My regular customers, as invested in my goings-on as they are their own children’s, are fascinated. I have received hugs and handshakes, joyful applause, and an excited onslaught of questions asked mostly in English. One man looked at me through years-wise blue eyes and told me, “be careful.” I readied myself for the political lecture that did not come. Instead: “The heart is a delicate thing. Be careful, honey.” Everyone seems to agree that traveling a third time is significant. I’ve become the object of a love story they never had. God help me.


I wrote it a thousand times: my time from Israel would be long. I was certain. It wasn’t a feeling; it was knowledge. Truths are so temporary.

If I am honest then I must admit that there are days I am horrified by my decision to return. I am astonished by the amount of time I have decided to stay and for the thousands of dollars I have already spent. There are days that I am overwhelmed by the realisation that I again have no idea what it is that awaits me there. The bigger fear I have, though, is what waits for me when it is time for me to go. I’m pretty certain it’s awful. And if I’m sure it’s both awful and inevitable, what business do I have going back? I wrestle with this.


I’m so very jaded in a whole host of ways. Even still, I always go for the glimmer of hope.

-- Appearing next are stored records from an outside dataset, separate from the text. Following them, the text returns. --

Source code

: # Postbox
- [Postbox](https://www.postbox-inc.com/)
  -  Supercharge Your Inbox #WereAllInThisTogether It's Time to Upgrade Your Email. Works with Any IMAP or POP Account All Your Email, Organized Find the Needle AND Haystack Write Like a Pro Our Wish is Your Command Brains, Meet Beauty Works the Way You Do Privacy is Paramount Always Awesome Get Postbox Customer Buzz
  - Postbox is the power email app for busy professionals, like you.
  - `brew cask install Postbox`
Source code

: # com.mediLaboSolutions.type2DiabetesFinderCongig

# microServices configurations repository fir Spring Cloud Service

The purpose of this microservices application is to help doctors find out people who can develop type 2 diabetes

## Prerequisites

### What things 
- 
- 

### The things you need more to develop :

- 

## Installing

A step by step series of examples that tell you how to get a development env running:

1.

I usually pay for this.  Maybe someday I’ll learn.
Now what?


My life is making my fucking head hurt.

There is some insane baby-blocking, hormone-spewing object in my uterus and it’s giving me horrific cramps and creating CryFest 2012.

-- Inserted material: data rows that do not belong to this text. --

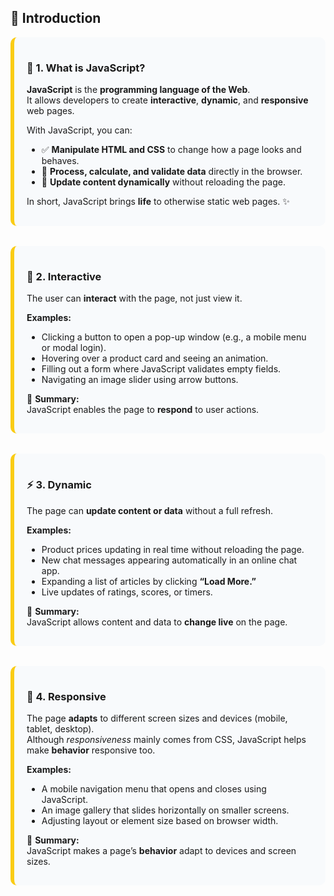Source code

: ## 🚀 Introduction

<div style="
  background-color: #f8fafc;
  padding: 16px 20px;
  border-left: 6px solid #facc15;
  border-radius: 10px;
  margin-top: 8px;
">

### 🧠 1. What is JavaScript?

**JavaScript** is the **programming language of the Web**.  
It allows developers to create **interactive**, **dynamic**, and **responsive** web pages.

With JavaScript, you can:
- ✅ **Manipulate HTML and CSS** to change how a page looks and behaves.  
- 🧮 **Process, calculate, and validate data** directly in the browser.  
- 🔄 **Update content dynamically** without reloading the page.

In short, JavaScript brings **life** to otherwise static web pages. ✨

</div>

<br>

<div style="
  background-color: #f8fafc;
  padding: 16px 20px;
  border-left: 6px solid #facc15;
  border-radius: 10px;
  margin-top: 15px;
">

### 💬 2. Interactive

The user can **interact** with the page, not just view it.  

**Examples:**
- Clicking a button to open a pop-up window (e.g., a mobile menu or modal login).  
- Hovering over a product card and seeing an animation.  
- Filling out a form where JavaScript validates empty fields.  
- Navigating an image slider using arrow buttons.  

📍 **Summary:**  
JavaScript enables the page to **respond** to user actions.

</div>

<br>

<div style="
  background-color: #f8fafc;
  padding: 16px 20px;
  border-left: 6px solid #facc15;
  border-radius: 10px;
  margin-top: 15px;
">

### ⚡ 3. Dynamic

The page can **update content or data** without a full refresh.  

**Examples:**
- Product prices updating in real time without reloading the page.  
- New chat messages appearing automatically in an online chat app.  
- Expanding a list of articles by clicking **“Load More.”**  
- Live updates of ratings, scores, or timers.  

📍 **Summary:**  
JavaScript allows content and data to **change live** on the page.

</div>

<br>

<div style="
  background-color: #f8fafc;
  padding: 16px 20px;
  border-left: 6px solid #facc15;
  border-radius: 10px;
  margin-top: 15px;
">

### 📱 4. Responsive

The page **adapts** to different screen sizes and devices (mobile, tablet, desktop).  
Although *responsiveness* mainly comes from CSS, JavaScript helps make **behavior** responsive too.  

**Examples:**
- A mobile navigation menu that opens and closes using JavaScript.  
- An image gallery that slides horizontally on smaller screens.  
- Adjusting layout or element size based on browser width.  

📍 **Summary:**  
JavaScript makes a page’s **behavior** adapt to devices and screen sizes.

</div>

I finally felt good enough to go to a cafe and write. But when I opened up my notebook and saw everything I had written while I was in Israel suddenly I felt so anxious and nauseous that I had to take some of the anxiety medication I keep in my wallet for when I can’t calm myself the fuck down. I wrote something eventually but it fucking sucks.

I don’t think I’m doing very well here in Western Mass. This is an old, old problem, but I feel as though the more I leave and come back the worse it gets. Maybe it would be different if I got homesick for this place. But I just don’t. Ever. There’s no relief in being here. When I ride home from the airport when I get back I feel like it’s a bad dream. I don’t understand how I could be there when I had just been somewhere that makes me feel so much better. What am I doing?

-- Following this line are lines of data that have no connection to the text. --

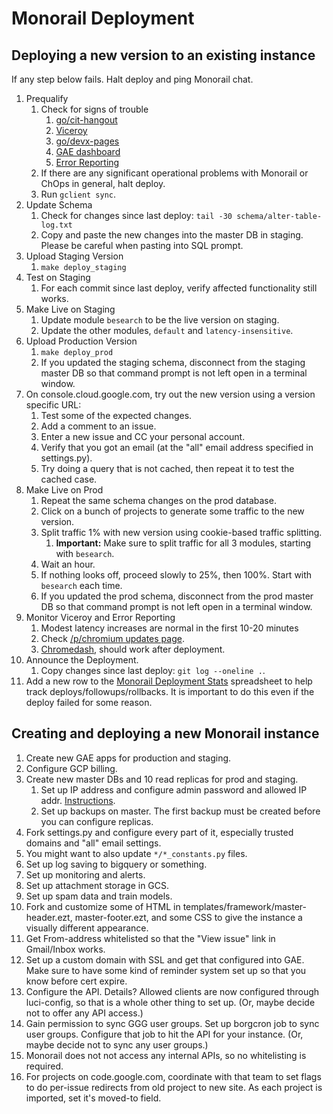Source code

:# Monorail Deployment

## Deploying a new version to an existing instance

If any step below fails. Halt deploy and ping Monorail chat.

1. Prequalify
    1. Check for signs of trouble
        1. [go/cit-hangout](http://go/devx-pages)
        1. [Viceroy](http://go/monorail-prod-viceroy)
        1. [go/devx-pages](http://go/devx-pages)
        1. [GAE dashboard](https://console.cloud.google.com/appengine?project=monorail-prod&duration=PT1H)
        1. [Error Reporting](http://console.cloud.google.com/errors?time=P1D&order=COUNT_DESC&resolution=OPEN&resolution=ACKNOWLEDGED&project=monorail-prod)
    1. If there are any significant operational problems with Monorail or ChOps
       in general, halt deploy.
    1. Run `gclient sync`.
1. Update Schema
    1. Check for changes since last deploy: `tail -30 schema/alter-table-log.txt`
    1. Copy and paste the new changes into the master DB in staging.
       Please be careful when pasting into SQL prompt.
1. Upload Staging Version
    1. `make deploy_staging`
1. Test on Staging
    1. For each commit since last deploy, verify affected functionality still works.
1. Make Live on Staging
    1. Update module `besearch` to be the live version on staging.
    1. Update the other modules, `default` and `latency-insensitive`.
1. Upload Production Version
    1. `make deploy_prod`
    1. If you updated the staging schema, disconnect from the staging master DB so
       that command prompt is not left open in a terminal window.
1. On console.cloud.google.com, try out the new version using a version specific URL:
    1. Test some of the expected changes.
    1. Add a comment to an issue.
    1. Enter a new issue and CC your personal account.
    1. Verify that you got an email (at the "all" email address specified in settings.py).
    1. Try doing a query that is not cached, then repeat it to test the cached case.
1. Make Live on Prod
    1. Repeat the same schema changes on the prod database.
    1. Click on a bunch of projects to generate some traffic to the new version.
    1. Split traffic 1% with new version using cookie-based traffic splitting.
        1. **Important:** Make sure to split traffic for all 3 modules, starting
           with `besearch`.
    1. Wait an hour.
    1. If nothing looks off, proceed slowly to 25%, then 100%. Start with
       `besearch` each time.
    1. If you updated the prod schema, disconnect from the prod master DB so that
       command prompt is not left open in a terminal window.
1. Monitor Viceroy and Error Reporting
    1. Modest latency increases are normal in the first 10-20 minutes
    1. Check [/p/chromium updates page](https://bugs.chromium.org/p/chromium/updates/list).
    1. [Chromedash](http://go/chromedash), should work after deployment.
1. Announce the Deployment.
    1. Copy changes since last deploy: `git log --oneline .`.
1. Add a new row to the [Monorail Deployment Stats](http://go/monorail-deployment-stats)
   spreadsheet to help track deploys/followups/rollbacks. It is important to do this
   even if the deploy failed for some reason.

## Creating and deploying a new Monorail instance

1.  Create new GAE apps for production and staging.
1.  Configure GCP billing.
1.  Create new master DBs and 10 read replicas for prod and staging.
    1.  Set up IP address and configure admin password and allowed IP addr. [Instructions](https://cloud.google.com/sql/docs/mysql-client#configure-instance-mysql).
    1.  Set up backups on master.  The first backup must be created before you can configure replicas.
1.  Fork settings.py and configure every part of it, especially trusted domains and "all" email settings.
1.  You might want to also update `*/*_constants.py` files.
1.  Set up log saving to bigquery or something.
1.  Set up monitoring and alerts.
1.  Set up attachment storage in GCS.
1.  Set up spam data and train models.
1.  Fork and customize some of HTML in templates/framework/master-header.ezt, master-footer.ezt, and some CSS to give the instance a visually different appearance.
1.  Get From-address whitelisted so that the "View issue" link in Gmail/Inbox works.
1.  Set up a custom domain with SSL and get that configured into GAE.  Make sure to have some kind of reminder system set up so that you know before cert expire.
1.  Configure the API.  Details?  Allowed clients are now configured through luci-config, so that is a whole other thing to set up.  (Or, maybe decide not to offer any API access.)
1.  Gain permission to sync GGG user groups.  Set up borgcron job to sync user groups. Configure that job to hit the API for your instance.  (Or, maybe decide not to sync any user groups.)
1.  Monorail does not not access any internal APIs, so no whitelisting is required.
1.  For projects on code.google.com, coordinate with that team to set flags to do per-issue redirects from old project to new site.  As each project is imported, set it's moved-to field.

And I feel like if I leave again and then have to come back I will only be breaking my own heart again. Sometimes I feel that by having left and having begun to explore other places I have essentially started to ruin my own life. How fucked is that? But I can’t imagine that I will be able to stomach making myself come back here over and over when I feel so much more vibrant when I am oceans away.  So I think I need to find a way to stop coming back. That feels a bit overwhelming.

All day long I thought about cutting all my hair off. Or dramatically changing the colour. Or getting a new piercing. Or a tattoo on a whim. This is what I do when I feel restless and trapped. This is not good.


I’m gonna go drink a giant beer.


Today I found that my former landlords had spitefully dumped some of my old furniture at my job. I don’t give a shit about the furniture, but I’m pretty fucking annoyed that they crossed the line into my professional life. Good job, grown ups.

I went to get burritos but the place was closed. Settled for some bullshit shawarma. Spilled it.

My phone went crazy again and froze. I lost all of my apps again and a fair few numbers. Luckily it was so recently that it last did this shit that I hadn’t even yet had all of the stuff back on my phone that I normally use. I’m just pissed off that I lost a few specific texts. Again. Good news: angrily checked the date I was eligible for an upgrade and found that it was three days ago!

I have a mango margarita date with my new roomie and a date to the fair with another good friend this week. I just need to stop being so fucking tired. And as soon as I’m done being tired I can write some actual posts and that will be nice.